Write out every record in full, exactly as written, please.

....

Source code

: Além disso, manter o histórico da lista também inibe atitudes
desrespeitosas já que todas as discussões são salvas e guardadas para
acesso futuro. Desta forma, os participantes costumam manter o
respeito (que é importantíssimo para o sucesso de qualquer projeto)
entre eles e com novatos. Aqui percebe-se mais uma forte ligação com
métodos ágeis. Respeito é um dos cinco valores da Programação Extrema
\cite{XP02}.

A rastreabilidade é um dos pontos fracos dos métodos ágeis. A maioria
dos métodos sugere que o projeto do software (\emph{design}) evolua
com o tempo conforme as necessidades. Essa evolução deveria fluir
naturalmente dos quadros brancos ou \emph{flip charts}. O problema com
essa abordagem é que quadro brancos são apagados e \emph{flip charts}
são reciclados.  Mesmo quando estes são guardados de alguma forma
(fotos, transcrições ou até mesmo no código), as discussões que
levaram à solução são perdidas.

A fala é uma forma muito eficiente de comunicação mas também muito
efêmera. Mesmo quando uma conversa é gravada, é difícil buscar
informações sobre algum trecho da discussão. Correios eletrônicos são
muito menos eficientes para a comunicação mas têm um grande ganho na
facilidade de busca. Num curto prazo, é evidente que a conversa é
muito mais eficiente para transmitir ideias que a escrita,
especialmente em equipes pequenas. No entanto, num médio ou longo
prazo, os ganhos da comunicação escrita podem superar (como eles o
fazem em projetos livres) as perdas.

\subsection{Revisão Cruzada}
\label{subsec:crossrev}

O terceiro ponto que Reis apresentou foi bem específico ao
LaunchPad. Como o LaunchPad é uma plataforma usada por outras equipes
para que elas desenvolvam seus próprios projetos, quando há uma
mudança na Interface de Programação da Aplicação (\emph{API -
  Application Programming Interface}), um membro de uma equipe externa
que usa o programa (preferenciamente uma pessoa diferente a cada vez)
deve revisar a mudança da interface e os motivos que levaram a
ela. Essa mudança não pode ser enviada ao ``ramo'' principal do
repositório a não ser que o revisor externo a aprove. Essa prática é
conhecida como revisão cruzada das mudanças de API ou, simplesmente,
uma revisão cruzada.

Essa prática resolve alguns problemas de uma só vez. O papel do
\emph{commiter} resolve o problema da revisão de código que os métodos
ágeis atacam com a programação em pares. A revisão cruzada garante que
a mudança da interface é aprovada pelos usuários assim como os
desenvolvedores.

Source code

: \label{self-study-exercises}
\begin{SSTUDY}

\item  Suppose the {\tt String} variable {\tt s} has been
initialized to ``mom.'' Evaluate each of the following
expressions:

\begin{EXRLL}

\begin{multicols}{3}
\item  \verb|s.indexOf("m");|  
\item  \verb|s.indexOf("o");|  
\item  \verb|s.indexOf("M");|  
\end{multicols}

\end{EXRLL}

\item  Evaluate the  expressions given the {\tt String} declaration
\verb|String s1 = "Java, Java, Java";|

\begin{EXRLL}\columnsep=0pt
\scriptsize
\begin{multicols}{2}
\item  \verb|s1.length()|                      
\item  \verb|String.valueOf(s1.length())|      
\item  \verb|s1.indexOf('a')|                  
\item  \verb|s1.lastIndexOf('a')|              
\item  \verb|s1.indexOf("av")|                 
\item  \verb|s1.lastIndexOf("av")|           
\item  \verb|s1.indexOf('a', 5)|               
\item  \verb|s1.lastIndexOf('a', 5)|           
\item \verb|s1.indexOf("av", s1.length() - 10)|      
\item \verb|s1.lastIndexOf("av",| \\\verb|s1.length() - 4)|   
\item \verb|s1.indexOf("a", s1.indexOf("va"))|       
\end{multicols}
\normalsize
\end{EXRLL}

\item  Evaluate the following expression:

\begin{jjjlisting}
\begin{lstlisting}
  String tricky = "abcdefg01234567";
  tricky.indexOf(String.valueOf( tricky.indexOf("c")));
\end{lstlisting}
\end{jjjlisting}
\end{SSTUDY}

....

Solution for this exercise:
Source code

: Além disso, manter o histórico da lista também inibe atitudes
desrespeitosas já que todas as discussões são salvas e guardadas para
acesso futuro. Desta forma, os participantes costumam manter o
respeito (que é importantíssimo para o sucesso de qualquer projeto)
entre eles e com novatos. Aqui percebe-se mais uma forte ligação com
métodos ágeis. Respeito é um dos cinco valores da Programação Extrema
\cite{XP02}.

A rastreabilidade é um dos pontos fracos dos métodos ágeis. A maioria
dos métodos sugere que o projeto do software (\emph{design}) evolua
com o tempo conforme as necessidades. Essa evolução deveria fluir
naturalmente dos quadros brancos ou \emph{flip charts}. O problema com
essa abordagem é que quadro brancos são apagados e \emph{flip charts}
são reciclados.  Mesmo quando estes são guardados de alguma forma
(fotos, transcrições ou até mesmo no código), as discussões que
levaram à solução são perdidas.

A fala é uma forma muito eficiente de comunicação mas também muito
efêmera. Mesmo quando uma conversa é gravada, é difícil buscar
informações sobre algum trecho da discussão. Correios eletrônicos são
muito menos eficientes para a comunicação mas têm um grande ganho na
facilidade de busca. Num curto prazo, é evidente que a conversa é
muito mais eficiente para transmitir ideias que a escrita,
especialmente em equipes pequenas. No entanto, num médio ou longo
prazo, os ganhos da comunicação escrita podem superar (como eles o
fazem em projetos livres) as perdas.

\subsection{Revisão Cruzada}
\label{subsec:crossrev}

O terceiro ponto que Reis apresentou foi bem específico ao
LaunchPad. Como o LaunchPad é uma plataforma usada por outras equipes
para que elas desenvolvam seus próprios projetos, quando há uma
mudança na Interface de Programação da Aplicação (\emph{API -
  Application Programming Interface}), um membro de uma equipe externa
que usa o programa (preferenciamente uma pessoa diferente a cada vez)
deve revisar a mudança da interface e os motivos que levaram a
ela. Essa mudança não pode ser enviada ao ``ramo'' principal do
repositório a não ser que o revisor externo a aprove. Essa prática é
conhecida como revisão cruzada das mudanças de API ou, simplesmente,
uma revisão cruzada.

Essa prática resolve alguns problemas de uma só vez. O papel do
\emph{commiter} resolve o problema da revisão de código que os métodos
ágeis atacam com a programação em pares. A revisão cruzada garante que
a mudança da interface é aprovada pelos usuários assim como os
desenvolvedores.

Source code

: \label{self-study-exercises}
\begin{SSTUDY}

\item  Suppose the {\tt String} variable {\tt s} has been
initialized to ``mom.'' Evaluate each of the following
expressions:

\begin{EXRLL}

\begin{multicols}{3}
\item  \verb|s.indexOf("m");|  
\item  \verb|s.indexOf("o");|  
\item  \verb|s.indexOf("M");|  
\end{multicols}

\end{EXRLL}

\item  Evaluate the  expressions given the {\tt String} declaration
\verb|String s1 = "Java, Java, Java";|

\begin{EXRLL}\columnsep=0pt
\scriptsize
\begin{multicols}{2}
\item  \verb|s1.length()|                      
\item  \verb|String.valueOf(s1.length())|      
\item  \verb|s1.indexOf('a')|                  
\item  \verb|s1.lastIndexOf('a')|              
\item  \verb|s1.indexOf("av")|                 
\item  \verb|s1.lastIndexOf("av")|           
\item  \verb|s1.indexOf('a', 5)|               
\item  \verb|s1.lastIndexOf('a', 5)|           
\item \verb|s1.indexOf("av", s1.length() - 10)|      
\item \verb|s1.lastIndexOf("av",| \\\verb|s1.length() - 4)|   
\item \verb|s1.indexOf("a", s1.indexOf("va"))|       
\end{multicols}
\normalsize
\end{EXRLL}

\item  Evaluate the following expression:

\begin{jjjlisting}
\begin{lstlisting}
  String tricky = "abcdefg01234567";
  tricky.indexOf(String.valueOf( tricky.indexOf("c")));
\end{lstlisting}
\end{jjjlisting}
\end{SSTUDY}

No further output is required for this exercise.